A new emission-free concept car is to be launched by Worcestershire-based Morgan Motor Company.
The Morgan LifeCar, which is powered by a hydrogen fuel cell, will be unveiled at the 2008 Geneva International Motor Show on Thursday.
The aim of the concept car is to "demonstrate that a zero-emission vehicle can also be fun to drive", according to the company's website.
"The combination of performance, range and fuel economy will allow a sporting driver of the future to demonstrate a concern for the environment," the website said. The initial concept was the brainchild of Hugo Spowers of RiverSimple, a London-based company specialising in environmental transport.
However, a number of firms have joined with Morgan, based in Malvern Link, to fine tune the plans.
Hydrogen is used as the fuel source because when it burns, the only emission is water, a company spokesman said.

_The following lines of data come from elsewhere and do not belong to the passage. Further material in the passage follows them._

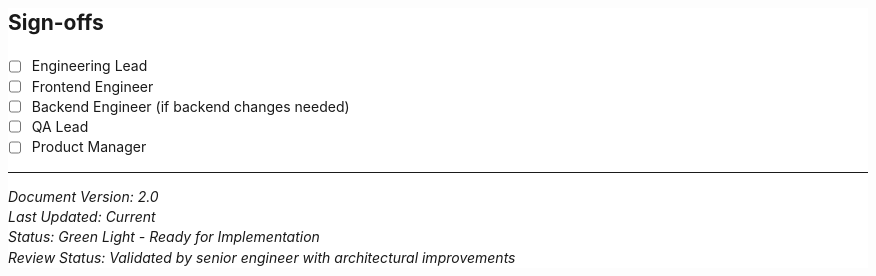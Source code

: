 ## Sign-offs

- [ ] Engineering Lead
- [ ] Frontend Engineer
- [ ] Backend Engineer (if backend changes needed)
- [ ] QA Lead
- [ ] Product Manager

---

*Document Version: 2.0*  
*Last Updated: Current*  
*Status: Green Light - Ready for Implementation*  
*Review Status: Validated by senior engineer with architectural improvements*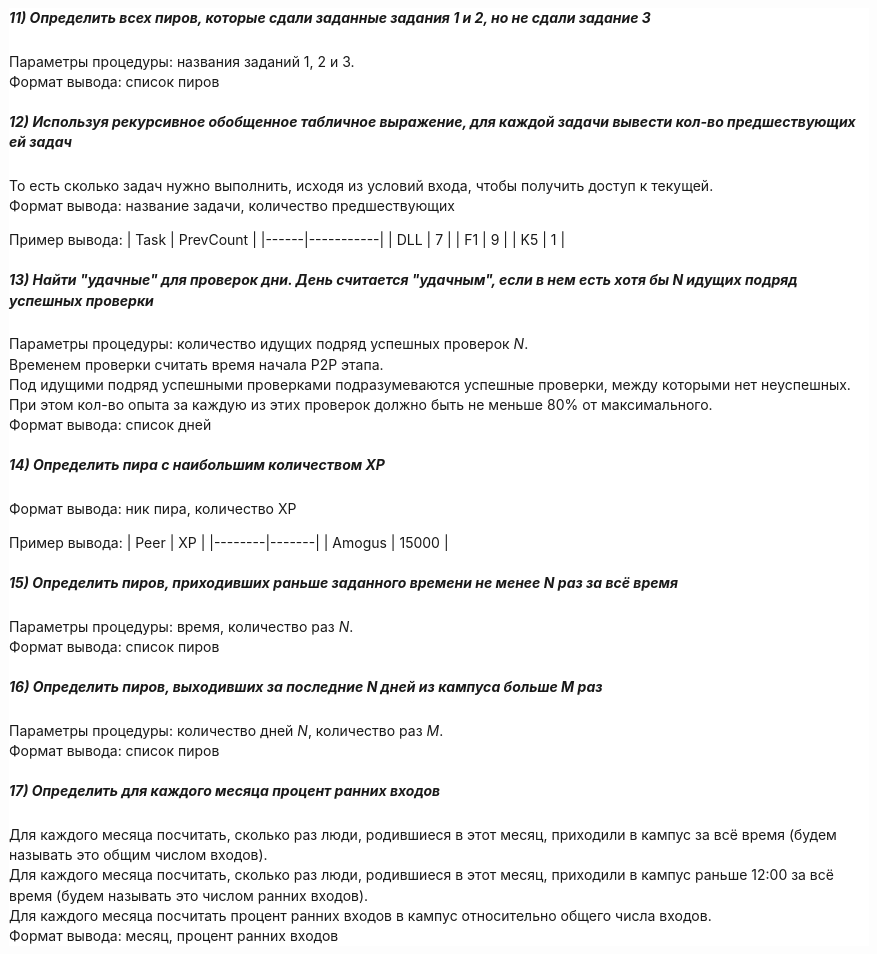 ##### 11) Определить всех пиров, которые сдали заданные задания 1 и 2, но не сдали задание 3
Параметры процедуры: названия заданий 1, 2 и 3. \
Формат вывода: список пиров

##### 12) Используя рекурсивное обобщенное табличное выражение, для каждой задачи вывести кол-во предшествующих ей задач
То есть сколько задач нужно выполнить, исходя из условий входа, чтобы получить доступ к текущей. \
Формат вывода: название задачи, количество предшествующих

Пример вывода:
| Task | PrevCount |
|------|-----------|
| DLL | 7         |
| F1   | 9         |
| K5   | 1         |

##### 13) Найти "удачные" для проверок дни. День считается "удачным", если в нем есть хотя бы *N* идущих подряд успешных проверки
Параметры процедуры: количество идущих подряд успешных проверок *N*. \
Временем проверки считать время начала P2P этапа. \
Под идущими подряд успешными проверками подразумеваются успешные проверки, между которыми нет неуспешных. \
При этом кол-во опыта за каждую из этих проверок должно быть не меньше 80% от максимального. \
Формат вывода: список дней

##### 14) Определить пира с наибольшим количеством XP
Формат вывода: ник пира, количество XP

Пример вывода:
| Peer   | XP    |
|--------|-------|
| Amogus | 15000 |

##### 15) Определить пиров, приходивших раньше заданного времени не менее *N* раз за всё время
Параметры процедуры: время, количество раз *N*. \
Формат вывода: список пиров

##### 16) Определить пиров, выходивших за последние *N* дней из кампуса больше *M* раз
Параметры процедуры: количество дней *N*, количество раз *M*. \
Формат вывода: список пиров

##### 17) Определить для каждого месяца процент ранних входов
Для каждого месяца посчитать, сколько раз люди, родившиеся в этот месяц, приходили в кампус за всё время (будем называть это общим числом входов). \
Для каждого месяца посчитать, сколько раз люди, родившиеся в этот месяц, приходили в кампус раньше 12:00 за всё время (будем называть это числом ранних входов). \
Для каждого месяца посчитать процент ранних входов в кампус относительно общего числа входов. \
Формат вывода: месяц, процент ранних входов
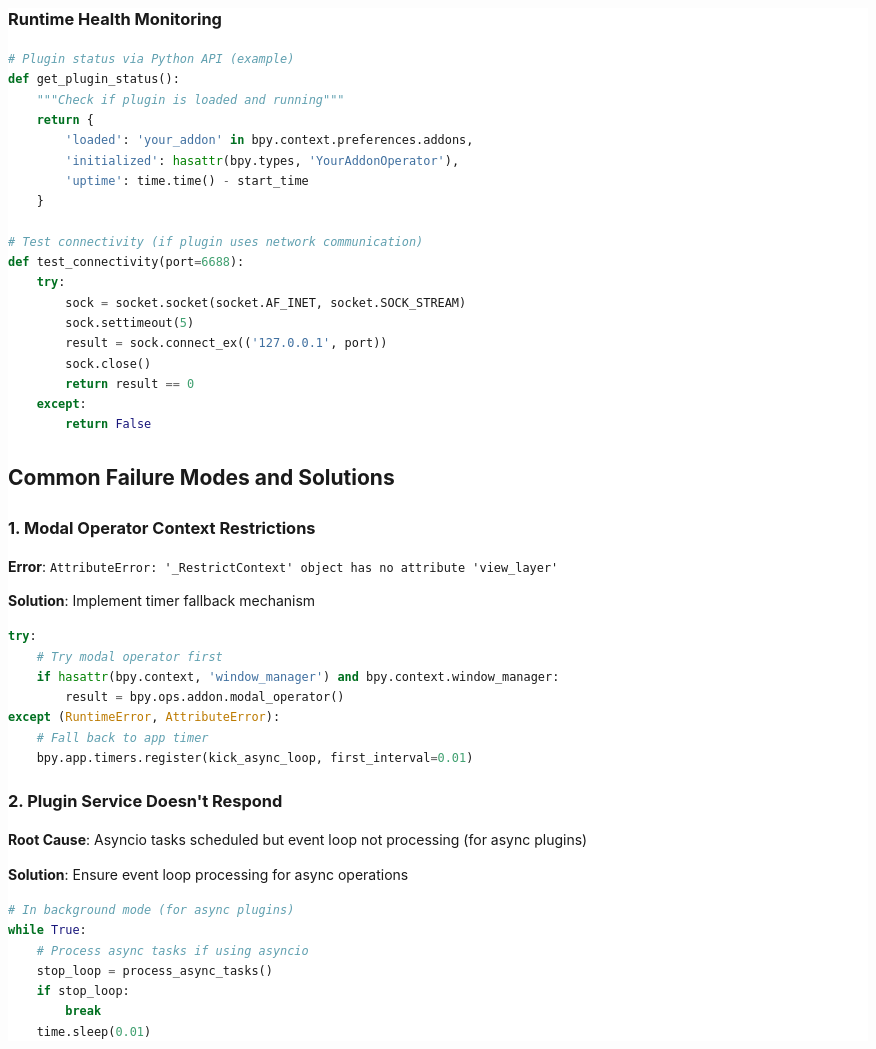 ### Runtime Health Monitoring
```python
# Plugin status via Python API (example)
def get_plugin_status():
    """Check if plugin is loaded and running"""
    return {
        'loaded': 'your_addon' in bpy.context.preferences.addons,
        'initialized': hasattr(bpy.types, 'YourAddonOperator'),
        'uptime': time.time() - start_time
    }

# Test connectivity (if plugin uses network communication)
def test_connectivity(port=6688):
    try:
        sock = socket.socket(socket.AF_INET, socket.SOCK_STREAM)
        sock.settimeout(5)
        result = sock.connect_ex(('127.0.0.1', port))
        sock.close()
        return result == 0
    except:
        return False
```

## Common Failure Modes and Solutions

### 1. Modal Operator Context Restrictions
**Error**: `AttributeError: '_RestrictContext' object has no attribute 'view_layer'`

**Solution**: Implement timer fallback mechanism
```python
try:
    # Try modal operator first
    if hasattr(bpy.context, 'window_manager') and bpy.context.window_manager:
        result = bpy.ops.addon.modal_operator()
except (RuntimeError, AttributeError):
    # Fall back to app timer
    bpy.app.timers.register(kick_async_loop, first_interval=0.01)
```

### 2. Plugin Service Doesn't Respond
**Root Cause**: Asyncio tasks scheduled but event loop not processing (for async plugins)

**Solution**: Ensure event loop processing for async operations
```python
# In background mode (for async plugins)
while True:
    # Process async tasks if using asyncio
    stop_loop = process_async_tasks()
    if stop_loop:
        break
    time.sleep(0.01)
```
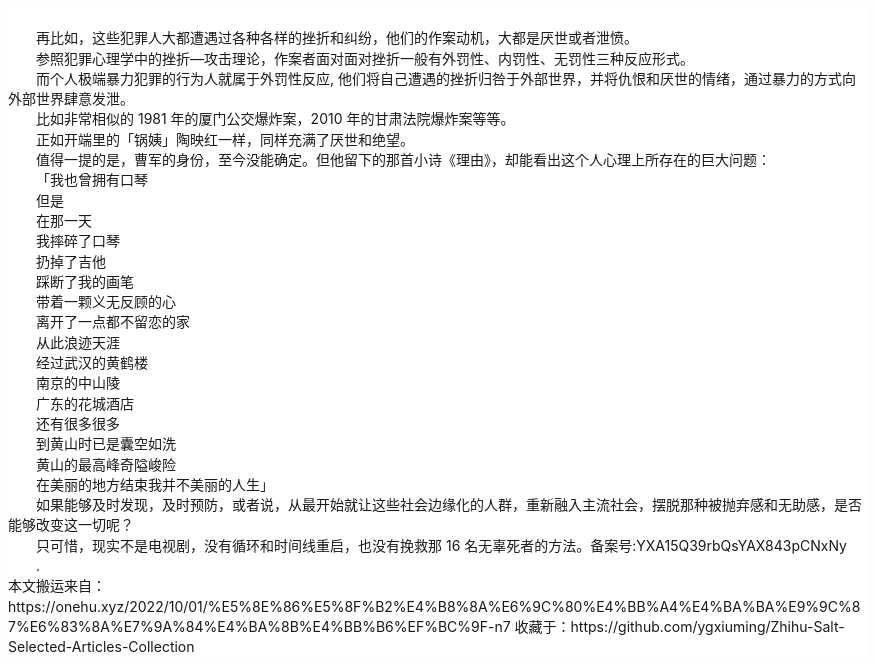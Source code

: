 <br>   
&emsp;&emsp;再比如，这些犯罪人大都遭遇过各种各样的挫折和纠纷，他们的作案动机，大都是厌世或者泄愤。  
<br>   
&emsp;&emsp;参照犯罪心理学中的挫折—攻击理论，作案者面对面对挫折一般有外罚性、内罚性、无罚性三种反应形式。  
<br>   
&emsp;&emsp;而个人极端暴力犯罪的行为人就属于外罚性反应, 他们将自己遭遇的挫折归咎于外部世界，并将仇恨和厌世的情绪，通过暴力的方式向外部世界肆意发泄。  
<br>   
&emsp;&emsp;比如非常相似的 1981 年的厦门公交爆炸案，2010 年的甘肃法院爆炸案等等。  
<br>   
&emsp;&emsp;正如开端里的「锅姨」陶映红一样，同样充满了厌世和绝望。  
<br>   
&emsp;&emsp;值得一提的是，曹军的身份，至今没能确定。但他留下的那首小诗《理由》，却能看出这个人心理上所存在的巨大问题：  
<br>   
&emsp;&emsp;「我也曾拥有口琴  
<br>   
&emsp;&emsp;但是  
<br>   
&emsp;&emsp;在那一天  
<br>   
&emsp;&emsp;我摔碎了口琴  
<br>   
&emsp;&emsp;扔掉了吉他  
<br>   
&emsp;&emsp;踩断了我的画笔  
<br>   
&emsp;&emsp;带着一颗义无反顾的心  
<br>   
&emsp;&emsp;离开了一点都不留恋的家  
<br>   
&emsp;&emsp;从此浪迹天涯  
<br>   
&emsp;&emsp;经过武汉的黄鹤楼  
<br>   
&emsp;&emsp;南京的中山陵  
<br>   
&emsp;&emsp;广东的花城酒店  
<br>   
&emsp;&emsp;还有很多很多  
<br>   
&emsp;&emsp;到黄山时已是囊空如洗  
<br>   
&emsp;&emsp;黄山的最高峰奇隘峻险  
<br>   
&emsp;&emsp;在美丽的地方结束我并不美丽的人生」  
<br>   
&emsp;&emsp;如果能够及时发现，及时预防，或者说，从最开始就让这些社会边缘化的人群，重新融入主流社会，摆脱那种被抛弃感和无助感，是否能够改变这一切呢？  
<br>   
&emsp;&emsp;只可惜，现实不是电视剧，没有循环和时间线重启，也没有挽救那 16 名无辜死者的方法。备案号:YXA15Q39rbQsYAX843pCNxNy  
<br>   
&emsp;&emsp;.  
<br>   
本文搬运来自：https://onehu.xyz/2022/10/01/%E5%8E%86%E5%8F%B2%E4%B8%8A%E6%9C%80%E4%BB%A4%E4%BA%BA%E9%9C%87%E6%83%8A%E7%9A%84%E4%BA%8B%E4%BB%B6%EF%BC%9F-n7  
收藏于：https://github.com/ygxiuming/Zhihu-Salt-Selected-Articles-Collection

The car has been designed to have a top speed potential of 80-85mph, a 0-62 time of under seven seconds and a 250-mile range.
The spokesman said: "Using only the best and lightest materials that are also attractive from an environmental and an aesthetic point of view - aluminium, wood and leather - the Morgan DNA is clearly visible and gives a new dimension to an environmentally sensitive concept."
The importance of greener vehicles is one of the main themes of this year's Geneva show and joining Morgan in exhibiting cars with hydrogen fuel systems are several other manufacturers.
Honda will be giving the FCX Clarity hydrogen fuel cell car its European premiere, while its CR-Z hybrid concept car will also make its debut.
The Mazda5 Hydrogen RE Hybrid will also make its first appearance in Europe at the show.
Several biofuel models, including one from Saab, are also on display.
The concept vehicles are intended to show that manufacturers are taking the issue of zero pollution vehicles seriously.
The International Organisation of Motor Vehicle Manufacturers will use the show to highlight what companies are doing to cut Co2 emissions and what they expect from governments in exchange.
"It is up to politicians to pass laws and to industrials to do their job. We therefore need to strike a balance between economic and ecological considerations which will enable sustainable development," Christian Streiff, chief executive of PSA Peugeot Citroen, told the auto show's official magazine.
The high cost of oil has also highlighted the need for cars to be more fuel efficient and leading manufacturers Toyota, Renault and Fiat all have new models to show, hoping to tap demand for small, fuel-thrifty cars.
Demand for the smallest cars now accounts for 36.5 per cent of the western European market, according to JD Power Automotive Forecasting, and this figure is expected to rise in part because carmakers can reduce their overall CO2 emissions - and European Union penalties - by selling more smaller cars in their product mix. However, European car chiefs warned that the regulations could raise car prices and jeopardise jobs.
Despite this, Honda's chief executive Takeo Fukui said companies could not afford to pass on higher prices to their customers.